People behind seals
Seals and sealings are more than miniature artworks or administrative tools: they encapsulate the person who owned them and were deeply embedded in the social practices of ancient West Asia. Every seal impression not only secured a tablet, a door, or a vessel, but also marked the presence of an individual within a network of relationships. Through their use, seals created visibility for people, offices, and institutions that would otherwise remain invisible in the archaeological record.
Social practice
The act of sealing was never merely mechanical. When a cylinder seal was rolled across a soft clay surface, it produced a visible and durable trace of personal presence and accountability, often during property-related transactions and in hierarchical settings. Sealing was essential for effective contracts, secure storage rooms, and authenticated correspondence, embedding human action within broader administrative, economic, and, more generally, social and religious frameworks.
Because seals were personalised objects—often carried on the body like jewellery or amulets—their use was also part of an individual’s self-representation. To employ a seal was to perform authority, social status, or family identity in a way that could be seen and recognised by others.
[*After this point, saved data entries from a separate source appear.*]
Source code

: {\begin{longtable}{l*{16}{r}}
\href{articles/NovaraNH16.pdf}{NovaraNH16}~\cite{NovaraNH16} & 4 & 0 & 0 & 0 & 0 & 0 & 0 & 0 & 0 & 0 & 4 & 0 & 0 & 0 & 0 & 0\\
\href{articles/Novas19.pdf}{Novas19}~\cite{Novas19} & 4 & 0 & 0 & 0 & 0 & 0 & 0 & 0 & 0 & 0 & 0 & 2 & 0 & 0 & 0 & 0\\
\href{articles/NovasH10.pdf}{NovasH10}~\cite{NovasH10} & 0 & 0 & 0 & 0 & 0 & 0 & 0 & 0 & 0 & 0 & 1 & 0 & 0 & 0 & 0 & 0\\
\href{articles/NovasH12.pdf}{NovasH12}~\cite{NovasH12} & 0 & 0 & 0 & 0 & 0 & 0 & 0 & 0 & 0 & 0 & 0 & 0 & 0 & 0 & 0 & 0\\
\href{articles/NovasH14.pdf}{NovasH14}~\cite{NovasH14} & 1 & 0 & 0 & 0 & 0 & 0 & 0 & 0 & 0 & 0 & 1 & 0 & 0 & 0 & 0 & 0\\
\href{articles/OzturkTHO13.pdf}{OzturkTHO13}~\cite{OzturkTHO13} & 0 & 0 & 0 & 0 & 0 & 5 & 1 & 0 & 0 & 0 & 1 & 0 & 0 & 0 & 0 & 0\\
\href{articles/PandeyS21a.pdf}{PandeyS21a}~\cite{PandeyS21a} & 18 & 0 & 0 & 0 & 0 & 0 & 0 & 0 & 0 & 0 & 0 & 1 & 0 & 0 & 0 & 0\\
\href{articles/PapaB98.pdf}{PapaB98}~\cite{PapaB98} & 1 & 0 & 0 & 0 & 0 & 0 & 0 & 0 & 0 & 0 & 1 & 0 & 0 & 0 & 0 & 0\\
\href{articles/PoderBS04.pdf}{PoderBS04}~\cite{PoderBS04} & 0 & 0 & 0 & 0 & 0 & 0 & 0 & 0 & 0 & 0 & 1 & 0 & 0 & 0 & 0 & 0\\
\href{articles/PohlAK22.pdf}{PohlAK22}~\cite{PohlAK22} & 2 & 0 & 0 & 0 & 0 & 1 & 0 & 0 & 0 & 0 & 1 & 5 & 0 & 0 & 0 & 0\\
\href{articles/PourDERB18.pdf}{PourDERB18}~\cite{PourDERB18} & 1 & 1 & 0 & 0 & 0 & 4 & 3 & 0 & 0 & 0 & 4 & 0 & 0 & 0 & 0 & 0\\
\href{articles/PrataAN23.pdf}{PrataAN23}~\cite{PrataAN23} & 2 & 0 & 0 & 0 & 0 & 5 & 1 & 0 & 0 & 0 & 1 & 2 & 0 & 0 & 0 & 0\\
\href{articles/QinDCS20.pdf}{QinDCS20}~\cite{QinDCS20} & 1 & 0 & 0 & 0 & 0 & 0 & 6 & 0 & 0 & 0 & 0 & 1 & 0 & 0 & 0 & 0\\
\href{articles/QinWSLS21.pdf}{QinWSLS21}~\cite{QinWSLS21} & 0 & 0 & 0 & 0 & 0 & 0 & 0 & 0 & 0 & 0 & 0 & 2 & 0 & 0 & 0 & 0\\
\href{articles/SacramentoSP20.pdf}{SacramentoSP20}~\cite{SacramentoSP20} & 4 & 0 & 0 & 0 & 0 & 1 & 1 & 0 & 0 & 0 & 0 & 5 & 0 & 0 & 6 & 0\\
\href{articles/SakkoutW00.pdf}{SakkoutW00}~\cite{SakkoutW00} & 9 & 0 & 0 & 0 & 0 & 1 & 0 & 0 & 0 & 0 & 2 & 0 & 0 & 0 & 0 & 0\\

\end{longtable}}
Sealing thus reveals the social fabric of daily life: who could issue orders, who handled goods, and who interacted with institutional authorities. By studying these practices, researchers gain insight into the subtle but powerful ways in which social order was created and maintained, displayed and manipulated.
Example: A tablet from Nippur
Date: Ur III period, ca. 2100–2000 BCE (reign of Šulgi, year 36, month 12)
Inscription: “Of Šulgi, valiant hero, king of Ur, is Ur-Dumuzi, the judge, his servant.”
Image: Encounter between a seated king and a man who is led by a female deity.
Source: CBS5136 – The Penn Museum Online Collection
Credit: Penn Museum, unrestricted use for educational purposes.
The inscription on the cylinder seal impressed on this cuneiform tablet from the ancient city of Nippur identifies the seal owner as Ur-Dumuzi, a judge who served under king Šulgi of Ur. But a name is not yet a person. The same name might appear dozens of times across the cuneiform record, referring to different individuals. To move from a textual reference to a historical person, researchers rely on a combination of distinguishing attributes, such as title, profession, family, institutional or hierarchical affiliation (patronyms, servant of), as well as on chronological or contextual clues. When “Ur-Dumuzi, judge, servant of Šulgi” appears on multiple documents from the same period and region, scholars will treat these attestations as referring to a single individual.
This process of disambiguation transforms scattered names into identifiable agents. Once individuals can be distinguished, their roles and co-occurrences with others—as witnesses, superiors, husbands, or business transaction partners—reveal patterns of interaction. A judge who regularly appears alongside the same scribes, merchants, or temple officials is not an isolated name, but a node within a retrievable social network. KIŠIB facilitates this process by treating persons as entities that can be followed through a variety of sources, enabling researchers to trace how individuals moved through institutions and interacted with others over time.
Access to people
Unlike royal inscriptions or monumental texts, sealings preserve the names, actions, and symbols of people who would otherwise remain invisible. A single impression might point to an official overseeing deliveries, a merchant engaged in long-distance trade, or a family member protecting property. These traces allow researchers to reconstruct roles and responsibilities that are rarely documented elsewhere.
By comparing the occurrence of seals across sites, collections, and time periods, scholars can begin to map the presence of individuals and offices within more expansive social landscapes. Sealings link people to institutions such as palaces, temples, or households, as well as to objects such as tablets, jars, or storerooms with their contents. They can reveal family ties, patterns of professional affiliation, and lines of patronage or dependency. In this sense, the study of seal inscriptions and of seal impressions on written artefacts is a valuable and prime source for reconstructing prosopographies: piecing together the lives of people from scattered references. Through the cumulative evidence of thousands of impressions, we can trace networks of interaction that connect different levels of society, from high officials to ordinary craftspeople. And we can connect written signs with pictorial forms, thereby analysing multimodal forms of communication in local, regional, and interregional contexts.
Exploring ancient networks with KIŠIB
KIŠIB models individuals, offices, and institutions as distinct entities, each with its own identifier. This means that a seal owner is not simply a name in a catalogue entry, but a node that can be connected to other attestations across the corpus—and beyond. By integrating with external resources and collaborating with text-centred cuneiform corpus projects, users will be able to trace a person from a single seal to their broader presence in the sealed artefact and the cuneiform record.
In practice, this enables queries that were previously prohibitively time-consuming to answer: Which officials appear together on documents from both Nippur and Ur? How were seal motifs transmitted within families? Did seals and sealing practices differ between professional groups? Who borrowed their seals to whom? Where does a seal reappear after a gap of decades and through whose intervention? Do seals owned by women differ? And how do divine names relate to seal imagery or seal owners? KIŠIB will provide the filters, visualisations, and export options to systematically pursue such questions. By treating seals and their imagery not as isolated objects or artworks but as intersections of people, events, places, and institutions, the corpus transforms cataloguing into social history.